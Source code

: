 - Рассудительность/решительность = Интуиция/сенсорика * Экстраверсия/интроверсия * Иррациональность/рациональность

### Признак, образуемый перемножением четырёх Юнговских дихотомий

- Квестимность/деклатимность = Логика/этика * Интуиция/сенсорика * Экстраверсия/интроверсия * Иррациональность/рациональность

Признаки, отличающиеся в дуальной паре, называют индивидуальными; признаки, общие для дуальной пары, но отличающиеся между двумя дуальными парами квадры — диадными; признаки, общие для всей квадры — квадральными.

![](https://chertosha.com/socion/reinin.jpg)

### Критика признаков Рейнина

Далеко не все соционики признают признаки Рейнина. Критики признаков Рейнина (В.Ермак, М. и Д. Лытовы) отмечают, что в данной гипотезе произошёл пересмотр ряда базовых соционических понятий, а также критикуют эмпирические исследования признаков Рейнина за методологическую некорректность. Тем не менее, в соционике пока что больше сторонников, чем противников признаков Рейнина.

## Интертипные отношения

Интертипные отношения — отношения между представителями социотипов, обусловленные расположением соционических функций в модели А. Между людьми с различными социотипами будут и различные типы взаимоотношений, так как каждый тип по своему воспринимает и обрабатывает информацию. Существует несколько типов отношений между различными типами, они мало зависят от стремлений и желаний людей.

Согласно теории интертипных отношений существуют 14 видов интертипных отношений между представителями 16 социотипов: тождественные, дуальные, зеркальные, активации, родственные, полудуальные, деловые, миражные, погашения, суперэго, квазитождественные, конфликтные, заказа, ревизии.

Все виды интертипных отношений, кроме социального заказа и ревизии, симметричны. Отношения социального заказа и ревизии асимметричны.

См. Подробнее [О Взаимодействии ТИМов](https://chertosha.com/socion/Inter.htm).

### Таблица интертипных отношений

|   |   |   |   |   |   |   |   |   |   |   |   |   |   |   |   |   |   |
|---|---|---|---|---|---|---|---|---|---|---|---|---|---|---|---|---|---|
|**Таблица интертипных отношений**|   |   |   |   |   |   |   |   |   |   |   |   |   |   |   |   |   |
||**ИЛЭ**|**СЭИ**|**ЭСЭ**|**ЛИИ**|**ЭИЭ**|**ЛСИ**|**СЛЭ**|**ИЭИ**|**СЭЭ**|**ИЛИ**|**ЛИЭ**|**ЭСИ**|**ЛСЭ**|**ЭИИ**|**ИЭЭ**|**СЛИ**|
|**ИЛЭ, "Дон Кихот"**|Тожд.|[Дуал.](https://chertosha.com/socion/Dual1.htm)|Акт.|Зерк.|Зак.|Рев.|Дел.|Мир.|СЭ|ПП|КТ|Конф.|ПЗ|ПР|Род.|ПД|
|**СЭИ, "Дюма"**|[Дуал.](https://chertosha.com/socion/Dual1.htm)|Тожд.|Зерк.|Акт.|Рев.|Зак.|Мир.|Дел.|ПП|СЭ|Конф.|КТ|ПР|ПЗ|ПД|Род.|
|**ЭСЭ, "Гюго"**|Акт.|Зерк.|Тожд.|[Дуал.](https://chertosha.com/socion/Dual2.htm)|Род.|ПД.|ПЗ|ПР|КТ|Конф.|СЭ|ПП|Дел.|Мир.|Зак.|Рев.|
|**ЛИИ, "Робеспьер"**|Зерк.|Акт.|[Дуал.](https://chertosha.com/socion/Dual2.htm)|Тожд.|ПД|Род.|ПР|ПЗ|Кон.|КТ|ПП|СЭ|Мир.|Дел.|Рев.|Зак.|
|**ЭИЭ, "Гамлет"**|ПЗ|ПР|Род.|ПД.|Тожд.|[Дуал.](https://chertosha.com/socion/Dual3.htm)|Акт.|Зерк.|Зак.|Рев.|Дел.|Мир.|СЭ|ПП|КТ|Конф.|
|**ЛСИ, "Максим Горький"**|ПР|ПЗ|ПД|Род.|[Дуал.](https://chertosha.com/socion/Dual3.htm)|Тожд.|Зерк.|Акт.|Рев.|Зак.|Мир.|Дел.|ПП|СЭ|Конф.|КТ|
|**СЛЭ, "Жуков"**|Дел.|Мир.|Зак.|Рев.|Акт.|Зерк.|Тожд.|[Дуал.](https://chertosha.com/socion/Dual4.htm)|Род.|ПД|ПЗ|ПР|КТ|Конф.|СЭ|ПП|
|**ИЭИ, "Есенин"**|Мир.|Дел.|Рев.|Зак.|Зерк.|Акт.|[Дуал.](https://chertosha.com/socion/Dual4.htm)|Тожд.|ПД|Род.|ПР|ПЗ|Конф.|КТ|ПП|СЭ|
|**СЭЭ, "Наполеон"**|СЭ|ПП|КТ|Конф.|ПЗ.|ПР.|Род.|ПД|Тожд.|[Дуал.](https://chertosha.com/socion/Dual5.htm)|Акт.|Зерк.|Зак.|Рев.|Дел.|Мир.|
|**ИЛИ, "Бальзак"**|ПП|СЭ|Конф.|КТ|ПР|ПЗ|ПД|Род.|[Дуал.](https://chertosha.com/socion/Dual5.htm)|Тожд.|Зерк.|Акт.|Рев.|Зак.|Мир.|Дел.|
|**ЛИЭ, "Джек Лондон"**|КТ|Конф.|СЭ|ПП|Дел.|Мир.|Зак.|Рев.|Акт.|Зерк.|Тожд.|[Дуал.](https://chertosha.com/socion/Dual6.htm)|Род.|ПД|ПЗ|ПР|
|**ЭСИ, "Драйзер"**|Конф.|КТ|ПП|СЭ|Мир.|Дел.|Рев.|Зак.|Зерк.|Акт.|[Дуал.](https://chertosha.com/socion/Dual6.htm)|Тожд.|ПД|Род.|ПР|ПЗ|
┄┄┄┄┄┄┄┄┄┄
§ **What to work on**
Repeat each entry exactly, so that nothing in the listing is lost.

§ **Result**
Source code

: - Рассудительность/решительность = Интуиция/сенсорика * Экстраверсия/интроверсия * Иррациональность/рациональность

### Признак, образуемый перемножением четырёх Юнговских дихотомий

- Квестимность/деклатимность = Логика/этика * Интуиция/сенсорика * Экстраверсия/интроверсия * Иррациональность/рациональность

Признаки, отличающиеся в дуальной паре, называют индивидуальными; признаки, общие для дуальной пары, но отличающиеся между двумя дуальными парами квадры — диадными; признаки, общие для всей квадры — квадральными.

![](https://chertosha.com/socion/reinin.jpg)

### Критика признаков Рейнина

Далеко не все соционики признают признаки Рейнина. Критики признаков Рейнина (В.Ермак, М. и Д. Лытовы) отмечают, что в данной гипотезе произошёл пересмотр ряда базовых соционических понятий, а также критикуют эмпирические исследования признаков Рейнина за методологическую некорректность. Тем не менее, в соционике пока что больше сторонников, чем противников признаков Рейнина.

## Интертипные отношения

Интертипные отношения — отношения между представителями социотипов, обусловленные расположением соционических функций в модели А. Между людьми с различными социотипами будут и различные типы взаимоотношений, так как каждый тип по своему воспринимает и обрабатывает информацию. Существует несколько типов отношений между различными типами, они мало зависят от стремлений и желаний людей.

Согласно теории интертипных отношений существуют 14 видов интертипных отношений между представителями 16 социотипов: тождественные, дуальные, зеркальные, активации, родственные, полудуальные, деловые, миражные, погашения, суперэго, квазитождественные, конфликтные, заказа, ревизии.

Все виды интертипных отношений, кроме социального заказа и ревизии, симметричны. Отношения социального заказа и ревизии асимметричны.

См. Подробнее [О Взаимодействии ТИМов](https://chertosha.com/socion/Inter.htm).

### Таблица интертипных отношений

|   |   |   |   |   |   |   |   |   |   |   |   |   |   |   |   |   |   |
|---|---|---|---|---|---|---|---|---|---|---|---|---|---|---|---|---|---|
|**Таблица интертипных отношений**|   |   |   |   |   |   |   |   |   |   |   |   |   |   |   |   |   |
||**ИЛЭ**|**СЭИ**|**ЭСЭ**|**ЛИИ**|**ЭИЭ**|**ЛСИ**|**СЛЭ**|**ИЭИ**|**СЭЭ**|**ИЛИ**|**ЛИЭ**|**ЭСИ**|**ЛСЭ**|**ЭИИ**|**ИЭЭ**|**СЛИ**|
|**ИЛЭ, "Дон Кихот"**|Тожд.|[Дуал.](https://chertosha.com/socion/Dual1.htm)|Акт.|Зерк.|Зак.|Рев.|Дел.|Мир.|СЭ|ПП|КТ|Конф.|ПЗ|ПР|Род.|ПД|
|**СЭИ, "Дюма"**|[Дуал.](https://chertosha.com/socion/Dual1.htm)|Тожд.|Зерк.|Акт.|Рев.|Зак.|Мир.|Дел.|ПП|СЭ|Конф.|КТ|ПР|ПЗ|ПД|Род.|
|**ЭСЭ, "Гюго"**|Акт.|Зерк.|Тожд.|[Дуал.](https://chertosha.com/socion/Dual2.htm)|Род.|ПД.|ПЗ|ПР|КТ|Конф.|СЭ|ПП|Дел.|Мир.|Зак.|Рев.|
|**ЛИИ, "Робеспьер"**|Зерк.|Акт.|[Дуал.](https://chertosha.com/socion/Dual2.htm)|Тожд.|ПД|Род.|ПР|ПЗ|Кон.|КТ|ПП|СЭ|Мир.|Дел.|Рев.|Зак.|
|**ЭИЭ, "Гамлет"**|ПЗ|ПР|Род.|ПД.|Тожд.|[Дуал.](https://chertosha.com/socion/Dual3.htm)|Акт.|Зерк.|Зак.|Рев.|Дел.|Мир.|СЭ|ПП|КТ|Конф.|
|**ЛСИ, "Максим Горький"**|ПР|ПЗ|ПД|Род.|[Дуал.](https://chertosha.com/socion/Dual3.htm)|Тожд.|Зерк.|Акт.|Рев.|Зак.|Мир.|Дел.|ПП|СЭ|Конф.|КТ|
|**СЛЭ, "Жуков"**|Дел.|Мир.|Зак.|Рев.|Акт.|Зерк.|Тожд.|[Дуал.](https://chertosha.com/socion/Dual4.htm)|Род.|ПД|ПЗ|ПР|КТ|Конф.|СЭ|ПП|
|**ИЭИ, "Есенин"**|Мир.|Дел.|Рев.|Зак.|Зерк.|Акт.|[Дуал.](https://chertosha.com/socion/Dual4.htm)|Тожд.|ПД|Род.|ПР|ПЗ|Конф.|КТ|ПП|СЭ|
|**СЭЭ, "Наполеон"**|СЭ|ПП|КТ|Конф.|ПЗ.|ПР.|Род.|ПД|Тожд.|[Дуал.](https://chertosha.com/socion/Dual5.htm)|Акт.|Зерк.|Зак.|Рев.|Дел.|Мир.|
|**ИЛИ, "Бальзак"**|ПП|СЭ|Конф.|КТ|ПР|ПЗ|ПД|Род.|[Дуал.](https://chertosha.com/socion/Dual5.htm)|Тожд.|Зерк.|Акт.|Рев.|Зак.|Мир.|Дел.|
|**ЛИЭ, "Джек Лондон"**|КТ|Конф.|СЭ|ПП|Дел.|Мир.|Зак.|Рев.|Акт.|Зерк.|Тожд.|[Дуал.](https://chertosha.com/socion/Dual6.htm)|Род.|ПД|ПЗ|ПР|
|**ЭСИ, "Драйзер"**|Конф.|КТ|ПП|СЭ|Мир.|Дел.|Рев.|Зак.|Зерк.|Акт.|[Дуал.](https://chertosha.com/socion/Dual6.htm)|Тожд.|ПД|Род.|ПР|ПЗ|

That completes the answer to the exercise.